--- DATA TO USE Enclosed Below ---
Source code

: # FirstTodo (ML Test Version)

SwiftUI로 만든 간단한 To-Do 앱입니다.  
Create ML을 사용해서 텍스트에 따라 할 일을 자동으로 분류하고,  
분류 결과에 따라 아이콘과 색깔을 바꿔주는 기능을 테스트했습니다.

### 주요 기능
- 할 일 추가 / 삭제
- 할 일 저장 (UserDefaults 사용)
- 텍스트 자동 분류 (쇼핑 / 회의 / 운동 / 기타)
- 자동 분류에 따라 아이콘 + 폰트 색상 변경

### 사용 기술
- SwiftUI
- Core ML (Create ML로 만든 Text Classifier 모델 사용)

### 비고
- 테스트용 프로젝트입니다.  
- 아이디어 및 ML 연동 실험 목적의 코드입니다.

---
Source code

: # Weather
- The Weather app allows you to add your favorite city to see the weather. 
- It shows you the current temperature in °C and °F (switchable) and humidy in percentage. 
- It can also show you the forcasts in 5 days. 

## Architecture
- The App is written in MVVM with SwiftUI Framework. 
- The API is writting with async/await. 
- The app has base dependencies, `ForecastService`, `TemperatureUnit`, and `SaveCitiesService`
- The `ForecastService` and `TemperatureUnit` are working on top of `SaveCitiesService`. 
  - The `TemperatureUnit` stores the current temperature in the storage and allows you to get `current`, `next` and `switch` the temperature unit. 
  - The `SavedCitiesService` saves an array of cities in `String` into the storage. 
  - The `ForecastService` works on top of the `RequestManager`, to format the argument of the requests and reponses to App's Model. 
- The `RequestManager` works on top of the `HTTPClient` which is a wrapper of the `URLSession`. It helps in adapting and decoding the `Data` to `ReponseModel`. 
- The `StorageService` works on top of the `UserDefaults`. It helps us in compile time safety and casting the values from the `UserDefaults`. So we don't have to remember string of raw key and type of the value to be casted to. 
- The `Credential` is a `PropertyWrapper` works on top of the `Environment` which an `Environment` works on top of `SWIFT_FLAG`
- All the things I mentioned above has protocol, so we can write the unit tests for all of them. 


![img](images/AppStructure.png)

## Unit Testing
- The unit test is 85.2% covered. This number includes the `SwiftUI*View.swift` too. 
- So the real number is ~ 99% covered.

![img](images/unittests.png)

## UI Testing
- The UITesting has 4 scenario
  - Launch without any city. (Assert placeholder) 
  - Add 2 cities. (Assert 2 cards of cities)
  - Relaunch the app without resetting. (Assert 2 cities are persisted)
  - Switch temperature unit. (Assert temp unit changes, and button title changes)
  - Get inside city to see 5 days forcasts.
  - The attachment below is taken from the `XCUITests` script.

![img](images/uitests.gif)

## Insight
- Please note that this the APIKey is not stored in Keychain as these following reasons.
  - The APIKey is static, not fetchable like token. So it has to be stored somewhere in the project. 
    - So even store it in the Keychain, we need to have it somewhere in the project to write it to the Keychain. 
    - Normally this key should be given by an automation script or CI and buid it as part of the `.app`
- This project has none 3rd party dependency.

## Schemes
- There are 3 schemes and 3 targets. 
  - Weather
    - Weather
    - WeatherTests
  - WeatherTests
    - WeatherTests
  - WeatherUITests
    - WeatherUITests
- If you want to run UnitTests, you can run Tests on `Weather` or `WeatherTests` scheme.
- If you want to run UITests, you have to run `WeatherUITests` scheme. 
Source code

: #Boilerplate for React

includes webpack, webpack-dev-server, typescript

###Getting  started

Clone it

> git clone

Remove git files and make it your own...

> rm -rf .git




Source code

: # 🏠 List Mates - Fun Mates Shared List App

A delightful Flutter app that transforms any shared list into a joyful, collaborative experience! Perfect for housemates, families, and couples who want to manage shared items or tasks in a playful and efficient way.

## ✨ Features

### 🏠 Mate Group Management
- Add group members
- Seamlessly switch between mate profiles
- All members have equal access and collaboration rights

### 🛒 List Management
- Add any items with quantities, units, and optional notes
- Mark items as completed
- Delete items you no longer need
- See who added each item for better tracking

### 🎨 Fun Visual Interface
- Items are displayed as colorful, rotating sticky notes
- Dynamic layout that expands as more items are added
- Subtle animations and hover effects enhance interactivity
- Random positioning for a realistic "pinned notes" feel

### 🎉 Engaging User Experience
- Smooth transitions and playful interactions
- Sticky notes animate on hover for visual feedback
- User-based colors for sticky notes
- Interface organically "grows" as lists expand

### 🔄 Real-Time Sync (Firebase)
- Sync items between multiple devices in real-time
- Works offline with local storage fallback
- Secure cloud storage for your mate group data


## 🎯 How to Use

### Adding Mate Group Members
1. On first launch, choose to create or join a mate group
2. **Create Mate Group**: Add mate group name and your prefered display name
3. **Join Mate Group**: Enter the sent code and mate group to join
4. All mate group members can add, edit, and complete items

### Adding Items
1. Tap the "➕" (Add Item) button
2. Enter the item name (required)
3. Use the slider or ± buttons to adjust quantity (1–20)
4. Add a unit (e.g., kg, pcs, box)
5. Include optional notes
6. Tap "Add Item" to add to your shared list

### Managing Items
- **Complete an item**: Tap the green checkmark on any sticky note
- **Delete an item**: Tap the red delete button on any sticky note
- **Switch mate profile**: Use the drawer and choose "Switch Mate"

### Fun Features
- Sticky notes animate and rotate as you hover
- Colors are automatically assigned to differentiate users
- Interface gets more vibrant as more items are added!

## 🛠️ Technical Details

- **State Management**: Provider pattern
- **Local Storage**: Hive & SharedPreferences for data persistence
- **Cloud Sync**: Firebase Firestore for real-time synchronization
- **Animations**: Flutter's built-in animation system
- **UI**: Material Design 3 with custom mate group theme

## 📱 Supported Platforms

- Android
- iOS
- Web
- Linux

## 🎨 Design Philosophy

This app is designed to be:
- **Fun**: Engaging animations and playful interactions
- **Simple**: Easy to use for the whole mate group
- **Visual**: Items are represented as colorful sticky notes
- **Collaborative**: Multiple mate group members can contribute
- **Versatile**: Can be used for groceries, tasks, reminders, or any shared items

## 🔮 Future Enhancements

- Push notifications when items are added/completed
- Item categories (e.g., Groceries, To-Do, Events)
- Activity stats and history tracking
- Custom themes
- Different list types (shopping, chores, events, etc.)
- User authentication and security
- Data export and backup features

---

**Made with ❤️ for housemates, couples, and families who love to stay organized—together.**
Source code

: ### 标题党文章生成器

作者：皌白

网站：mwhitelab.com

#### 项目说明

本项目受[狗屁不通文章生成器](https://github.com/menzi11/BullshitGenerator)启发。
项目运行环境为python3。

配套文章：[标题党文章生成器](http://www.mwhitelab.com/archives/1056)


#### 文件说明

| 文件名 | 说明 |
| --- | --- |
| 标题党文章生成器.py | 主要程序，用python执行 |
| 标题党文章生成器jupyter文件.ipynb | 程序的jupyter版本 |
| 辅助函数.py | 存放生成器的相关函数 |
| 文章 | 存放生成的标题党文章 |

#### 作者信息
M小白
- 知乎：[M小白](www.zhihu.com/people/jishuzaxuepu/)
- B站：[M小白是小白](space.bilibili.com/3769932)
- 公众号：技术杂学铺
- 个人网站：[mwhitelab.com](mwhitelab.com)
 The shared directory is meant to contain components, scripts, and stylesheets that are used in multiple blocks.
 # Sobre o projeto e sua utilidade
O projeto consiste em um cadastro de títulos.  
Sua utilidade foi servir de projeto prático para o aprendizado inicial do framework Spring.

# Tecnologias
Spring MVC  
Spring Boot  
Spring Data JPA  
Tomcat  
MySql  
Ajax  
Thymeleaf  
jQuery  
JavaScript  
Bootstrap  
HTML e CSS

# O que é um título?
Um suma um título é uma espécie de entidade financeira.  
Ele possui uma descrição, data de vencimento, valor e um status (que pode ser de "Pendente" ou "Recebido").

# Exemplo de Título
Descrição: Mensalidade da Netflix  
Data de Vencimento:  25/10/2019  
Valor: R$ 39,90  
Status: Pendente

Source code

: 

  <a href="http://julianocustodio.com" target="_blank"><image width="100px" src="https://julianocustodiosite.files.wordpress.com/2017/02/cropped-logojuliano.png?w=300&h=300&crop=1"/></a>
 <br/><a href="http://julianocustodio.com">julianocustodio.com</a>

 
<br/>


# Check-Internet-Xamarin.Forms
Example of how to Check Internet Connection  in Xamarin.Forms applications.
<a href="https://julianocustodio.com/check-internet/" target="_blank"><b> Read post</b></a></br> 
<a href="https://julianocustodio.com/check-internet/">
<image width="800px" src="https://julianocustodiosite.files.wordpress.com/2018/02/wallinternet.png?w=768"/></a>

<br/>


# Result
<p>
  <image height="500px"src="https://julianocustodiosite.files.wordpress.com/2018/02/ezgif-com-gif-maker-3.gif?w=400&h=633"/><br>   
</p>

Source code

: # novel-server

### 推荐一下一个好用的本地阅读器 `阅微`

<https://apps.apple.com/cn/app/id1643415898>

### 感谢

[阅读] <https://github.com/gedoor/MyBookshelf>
--- End of Enclosed DATA TO USE ---
# [TASK BRIEF]
Give back, exactly as written, the stretch from the line with "### Managing Items" through the line with "- Sticky notes animate and", and no other lines from the records above.

# [RESULT FOR THIS EXERCISE]
### Managing Items
- **Complete an item**: Tap the green checkmark on any sticky note
- **Delete an item**: Tap the red delete button on any sticky note
- **Switch mate profile**: Use the drawer and choose "Switch Mate"

### Fun Features
- Sticky notes animate and rotate as you hover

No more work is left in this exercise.